*Records for this exercise*:
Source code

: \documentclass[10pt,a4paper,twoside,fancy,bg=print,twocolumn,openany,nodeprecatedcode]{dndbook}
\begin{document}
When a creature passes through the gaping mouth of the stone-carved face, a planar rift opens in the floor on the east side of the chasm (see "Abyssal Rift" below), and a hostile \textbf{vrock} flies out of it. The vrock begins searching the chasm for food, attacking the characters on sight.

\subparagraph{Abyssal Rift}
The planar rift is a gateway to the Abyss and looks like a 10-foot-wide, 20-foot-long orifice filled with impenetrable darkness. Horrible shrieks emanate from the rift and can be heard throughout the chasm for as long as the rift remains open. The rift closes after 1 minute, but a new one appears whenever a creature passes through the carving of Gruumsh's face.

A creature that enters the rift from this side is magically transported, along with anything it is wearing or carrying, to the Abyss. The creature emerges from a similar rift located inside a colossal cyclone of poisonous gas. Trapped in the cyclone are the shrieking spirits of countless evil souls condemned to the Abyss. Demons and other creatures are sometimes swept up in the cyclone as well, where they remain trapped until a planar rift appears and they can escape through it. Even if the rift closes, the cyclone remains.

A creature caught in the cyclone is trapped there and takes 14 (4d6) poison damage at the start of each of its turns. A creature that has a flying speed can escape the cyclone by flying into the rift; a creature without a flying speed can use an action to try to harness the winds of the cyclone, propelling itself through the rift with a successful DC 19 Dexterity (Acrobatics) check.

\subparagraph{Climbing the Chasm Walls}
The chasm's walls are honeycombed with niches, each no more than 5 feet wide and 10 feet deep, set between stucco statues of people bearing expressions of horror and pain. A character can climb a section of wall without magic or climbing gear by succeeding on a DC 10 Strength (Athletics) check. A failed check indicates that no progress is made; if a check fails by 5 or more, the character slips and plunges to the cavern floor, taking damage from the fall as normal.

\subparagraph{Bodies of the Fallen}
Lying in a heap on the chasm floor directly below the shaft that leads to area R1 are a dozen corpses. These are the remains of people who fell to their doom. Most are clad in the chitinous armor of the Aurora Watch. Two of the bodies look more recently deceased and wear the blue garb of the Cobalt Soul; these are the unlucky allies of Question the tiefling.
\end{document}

*Your objective*: Write the listing out again so that nothing in it differs from the original.

*Task result*:
Source code

: \documentclass[10pt,a4paper,twoside,fancy,bg=print,twocolumn,openany,nodeprecatedcode]{dndbook}
\begin{document}
When a creature passes through the gaping mouth of the stone-carved face, a planar rift opens in the floor on the east side of the chasm (see "Abyssal Rift" below), and a hostile \textbf{vrock} flies out of it. The vrock begins searching the chasm for food, attacking the characters on sight.

\subparagraph{Abyssal Rift}
The planar rift is a gateway to the Abyss and looks like a 10-foot-wide, 20-foot-long orifice filled with impenetrable darkness. Horrible shrieks emanate from the rift and can be heard throughout the chasm for as long as the rift remains open. The rift closes after 1 minute, but a new one appears whenever a creature passes through the carving of Gruumsh's face.

A creature that enters the rift from this side is magically transported, along with anything it is wearing or carrying, to the Abyss. The creature emerges from a similar rift located inside a colossal cyclone of poisonous gas. Trapped in the cyclone are the shrieking spirits of countless evil souls condemned to the Abyss. Demons and other creatures are sometimes swept up in the cyclone as well, where they remain trapped until a planar rift appears and they can escape through it. Even if the rift closes, the cyclone remains.

A creature caught in the cyclone is trapped there and takes 14 (4d6) poison damage at the start of each of its turns. A creature that has a flying speed can escape the cyclone by flying into the rift; a creature without a flying speed can use an action to try to harness the winds of the cyclone, propelling itself through the rift with a successful DC 19 Dexterity (Acrobatics) check.

\subparagraph{Climbing the Chasm Walls}
The chasm's walls are honeycombed with niches, each no more than 5 feet wide and 10 feet deep, set between stucco statues of people bearing expressions of horror and pain. A character can climb a section of wall without magic or climbing gear by succeeding on a DC 10 Strength (Athletics) check. A failed check indicates that no progress is made; if a check fails by 5 or more, the character slips and plunges to the cavern floor, taking damage from the fall as normal.

\subparagraph{Bodies of the Fallen}
Lying in a heap on the chasm floor directly below the shaft that leads to area R1 are a dozen corpses. These are the remains of people who fell to their doom. Most are clad in the chitinous armor of the Aurora Watch. Two of the bodies look more recently deceased and wear the blue garb of the Cobalt Soul; these are the unlucky allies of Question the tiefling.
\end{document}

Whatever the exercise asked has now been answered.